Dataset entries:
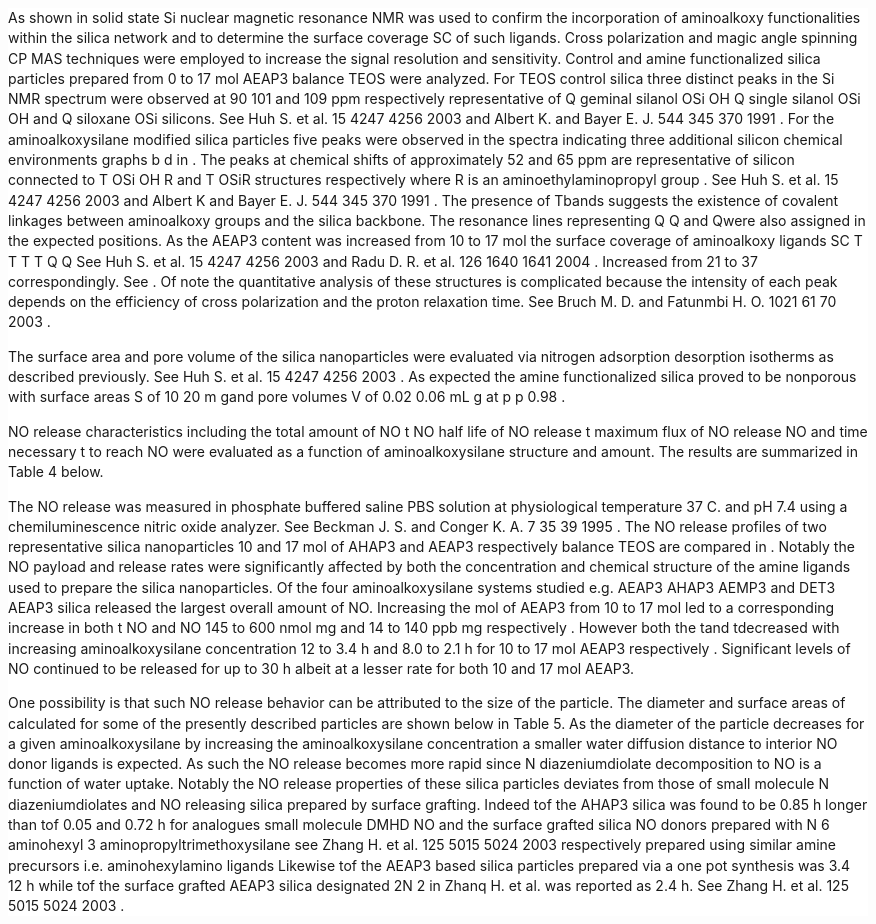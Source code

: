 As shown in solid state Si nuclear magnetic resonance NMR was used to confirm the incorporation of aminoalkoxy functionalities within the silica network and to determine the surface coverage SC of such ligands. Cross polarization and magic angle spinning CP MAS techniques were employed to increase the signal resolution and sensitivity. Control and amine functionalized silica particles prepared from 0 to 17 mol AEAP3 balance TEOS were analyzed. For TEOS control silica three distinct peaks in the Si NMR spectrum were observed at 90 101 and 109 ppm respectively representative of Q geminal silanol OSi OH Q single silanol OSi OH and Q siloxane OSi silicons. See Huh S. et al. 15 4247 4256 2003 and Albert K. and Bayer E. J. 544 345 370 1991 . For the aminoalkoxysilane modified silica particles five peaks were observed in the spectra indicating three additional silicon chemical environments graphs b d in . The peaks at chemical shifts of approximately 52 and 65 ppm are representative of silicon connected to T OSi OH R and T OSiR structures respectively where R is an aminoethylaminopropyl group . See Huh S. et al. 15 4247 4256 2003 and Albert K and Bayer E. J. 544 345 370 1991 . The presence of Tbands suggests the existence of covalent linkages between aminoalkoxy groups and the silica backbone. The resonance lines representing Q Q and Qwere also assigned in the expected positions. As the AEAP3 content was increased from 10 to 17 mol the surface coverage of aminoalkoxy ligands SC T T T T Q Q See Huh S. et al. 15 4247 4256 2003 and Radu D. R. et al. 126 1640 1641 2004 . Increased from 21 to 37 correspondingly. See . Of note the quantitative analysis of these structures is complicated because the intensity of each peak depends on the efficiency of cross polarization and the proton relaxation time. See Bruch M. D. and Fatunmbi H. O. 1021 61 70 2003 .

The surface area and pore volume of the silica nanoparticles were evaluated via nitrogen adsorption desorption isotherms as described previously. See Huh S. et al. 15 4247 4256 2003 . As expected the amine functionalized silica proved to be nonporous with surface areas S of 10 20 m gand pore volumes V of 0.02 0.06 mL g at p p 0.98 .

NO release characteristics including the total amount of NO t NO half life of NO release t maximum flux of NO release NO and time necessary t to reach NO were evaluated as a function of aminoalkoxysilane structure and amount. The results are summarized in Table 4 below.

The NO release was measured in phosphate buffered saline PBS solution at physiological temperature 37 C. and pH 7.4 using a chemiluminescence nitric oxide analyzer. See Beckman J. S. and Conger K. A. 7 35 39 1995 . The NO release profiles of two representative silica nanoparticles 10 and 17 mol of AHAP3 and AEAP3 respectively balance TEOS are compared in . Notably the NO payload and release rates were significantly affected by both the concentration and chemical structure of the amine ligands used to prepare the silica nanoparticles. Of the four aminoalkoxysilane systems studied e.g. AEAP3 AHAP3 AEMP3 and DET3 AEAP3 silica released the largest overall amount of NO. Increasing the mol of AEAP3 from 10 to 17 mol led to a corresponding increase in both t NO and NO 145 to 600 nmol mg and 14 to 140 ppb mg respectively . However both the tand tdecreased with increasing aminoalkoxysilane concentration 12 to 3.4 h and 8.0 to 2.1 h for 10 to 17 mol AEAP3 respectively . Significant levels of NO continued to be released for up to 30 h albeit at a lesser rate for both 10 and 17 mol AEAP3.

One possibility is that such NO release behavior can be attributed to the size of the particle. The diameter and surface areas of calculated for some of the presently described particles are shown below in Table 5. As the diameter of the particle decreases for a given aminoalkoxysilane by increasing the aminoalkoxysilane concentration a smaller water diffusion distance to interior NO donor ligands is expected. As such the NO release becomes more rapid since N diazeniumdiolate decomposition to NO is a function of water uptake. Notably the NO release properties of these silica particles deviates from those of small molecule N diazeniumdiolates and NO releasing silica prepared by surface grafting. Indeed tof the AHAP3 silica was found to be 0.85 h longer than tof 0.05 and 0.72 h for analogues small molecule DMHD NO and the surface grafted silica NO donors prepared with N 6 aminohexyl 3 aminopropyltrimethoxysilane see Zhang H. et al. 125 5015 5024 2003 respectively prepared using similar amine precursors i.e. aminohexylamino ligands Likewise tof the AEAP3 based silica particles prepared via a one pot synthesis was 3.4 12 h while tof the surface grafted AEAP3 silica designated 2N 2 in Zhanq H. et al. was reported as 2.4 h. See Zhang H. et al. 125 5015 5024 2003 .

Directions for this task: All lines above from the one with "The surface area" to the one with "NO release characteristics", inclusive, should be copied exactly, and no other lines.

Result of the exercise:
The surface area and pore volume of the silica nanoparticles were evaluated via nitrogen adsorption desorption isotherms as described previously. See Huh S. et al. 15 4247 4256 2003 . As expected the amine functionalized silica proved to be nonporous with surface areas S of 10 20 m gand pore volumes V of 0.02 0.06 mL g at p p 0.98 .

NO release characteristics including the total amount of NO t NO half life of NO release t maximum flux of NO release NO and time necessary t to reach NO were evaluated as a function of aminoalkoxysilane structure and amount. The results are summarized in Table 4 below.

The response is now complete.